In The Small House of Allington, the word that rings repeatedly in Trollope's narrator's language about Crosbie in the early chapters of the book is 'ungenerous.' Crosbie is 'ungenerous' we are told again and again, and we see how immediately upon their sexual trysts being over, he values Lily less -- and makes her feel it. Trollope hopes we remember this. If not we have Lily's mother to remind her and us;

'when a horse [meaning by metaphor Crosbie] kicks and bites, you know his nature and do not go near him. When a man has cheated you once, you think he will cheat you again, and you do not deal with him (p. 185).

He provides us with Crosbie's letter which Mrs Dale is accurate to say 'tells badly on the man' (p. 180). The second and third paragraph are self-serving in places they should not be; he is the weasel who regrets deeply he has not gained all the prizes he meant to gain. That he has the nerve to say in the letter he loved Lily all the while marrying the other woman suggests he is unashamed. It is a highly complex letter which also makes us sympathetic towards Crosbie, but in the assumption remarks such as these will make his case with Lily it tells very badly. He also treats Lily as an object, and is self-justifying towards the end where it ought to make some reference to what Lily would know in revealing to the world how she has felt.
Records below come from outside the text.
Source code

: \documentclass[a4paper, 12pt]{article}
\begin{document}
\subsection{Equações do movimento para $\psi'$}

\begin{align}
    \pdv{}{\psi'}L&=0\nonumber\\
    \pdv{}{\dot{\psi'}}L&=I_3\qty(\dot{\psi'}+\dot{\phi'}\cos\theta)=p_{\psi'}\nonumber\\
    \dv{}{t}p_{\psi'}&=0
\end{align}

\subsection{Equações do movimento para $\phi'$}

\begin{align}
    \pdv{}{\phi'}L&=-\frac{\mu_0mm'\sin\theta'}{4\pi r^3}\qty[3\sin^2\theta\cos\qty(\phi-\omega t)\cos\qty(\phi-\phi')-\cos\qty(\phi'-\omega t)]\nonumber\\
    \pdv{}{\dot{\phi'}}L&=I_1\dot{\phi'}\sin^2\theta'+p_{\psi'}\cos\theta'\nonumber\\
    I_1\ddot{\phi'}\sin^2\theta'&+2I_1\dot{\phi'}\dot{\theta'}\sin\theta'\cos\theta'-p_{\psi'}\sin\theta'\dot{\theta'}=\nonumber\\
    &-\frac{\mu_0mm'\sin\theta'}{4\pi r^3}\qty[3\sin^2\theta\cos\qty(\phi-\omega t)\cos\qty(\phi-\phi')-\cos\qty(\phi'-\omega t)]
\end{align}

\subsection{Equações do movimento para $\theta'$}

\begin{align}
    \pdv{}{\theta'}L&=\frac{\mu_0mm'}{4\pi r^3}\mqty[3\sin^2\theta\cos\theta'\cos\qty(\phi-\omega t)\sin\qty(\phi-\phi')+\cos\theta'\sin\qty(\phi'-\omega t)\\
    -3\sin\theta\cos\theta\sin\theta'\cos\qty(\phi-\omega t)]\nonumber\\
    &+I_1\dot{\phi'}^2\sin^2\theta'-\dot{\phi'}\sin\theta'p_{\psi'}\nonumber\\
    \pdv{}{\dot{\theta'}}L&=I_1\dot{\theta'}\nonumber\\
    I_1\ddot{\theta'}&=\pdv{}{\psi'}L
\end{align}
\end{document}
He cares not.

There is, though, a problem with this kind of analysis. There are minds which cannot feel certain kinds of sensitive emotions; they can't imagine being anything but themselves. Thus what is outside their experience and feels painful, they deny and bad-mouth. To call something sentimental is a good a bad- mouthing word as any. The key is to keep away from yourself any imputation of such emotions which might make you less respectable to people in society where hardness and coarseness reigns supreme in gaining dominant advantage -- as most people are this way. Those who cannot imagine that someone can love so abjectly, especially that it could be themselves so in need, turn away. Note how all this escapes any moral codes whatsoever. There is no good nor evil here: there is only human nature. To return to Baldwin, he says the sentimentalist wants to believe there are people whose hands are clean, who have nothing to gain, who act altruistically out of strength all the time. But 'the battle is in ourselves' where 'we betray ourselves by greed, by gult, by blood lust'.

Baldwin's attack on the sentimental is an aspect of his attack on the social protest novel. It is often justified by social reformers as that which makes the world better. We are better off having characters who are all good if that is what moves people to do or to be good. He denies these paradigms of purity do move any readers to do anything good.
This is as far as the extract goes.